## Study material
--------------------
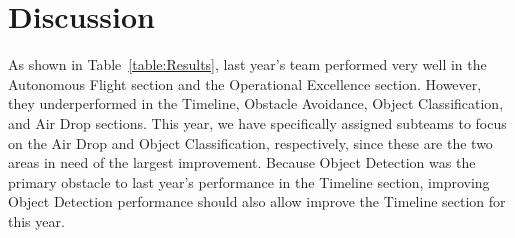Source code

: \documentclass[]{auvsi_doc}
\begin{document}
\section{Discussion}
As shown in Table~\ref{table:Results}, last year's team performed very well in the Autonomous Flight section and the Operational Excellence section. However, they underperformed in the Timeline, Obstacle Avoidance, Object Classification, and Air Drop sections. This year, we have specifically assigned subteams to focus on the Air Drop and Object Classification, respectively, since these are the two areas in need of the largest improvement. Because Object Detection was the primary obstacle to last year's performance in the Timeline section, improving Object Detection performance should also allow improve the Timeline section for this year.
\end{document}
--------------------
## Assignment
Pictures aside, repeat each entry in full and without change.

## Completed task
Source code

: \documentclass[]{auvsi_doc}
\begin{document}
\section{Discussion}
As shown in Table~\ref{table:Results}, last year's team performed very well in the Autonomous Flight section and the Operational Excellence section. However, they underperformed in the Timeline, Obstacle Avoidance, Object Classification, and Air Drop sections. This year, we have specifically assigned subteams to focus on the Air Drop and Object Classification, respectively, since these are the two areas in need of the largest improvement. Because Object Detection was the primary obstacle to last year's performance in the Timeline section, improving Object Detection performance should also allow improve the Timeline section for this year.
\end{document}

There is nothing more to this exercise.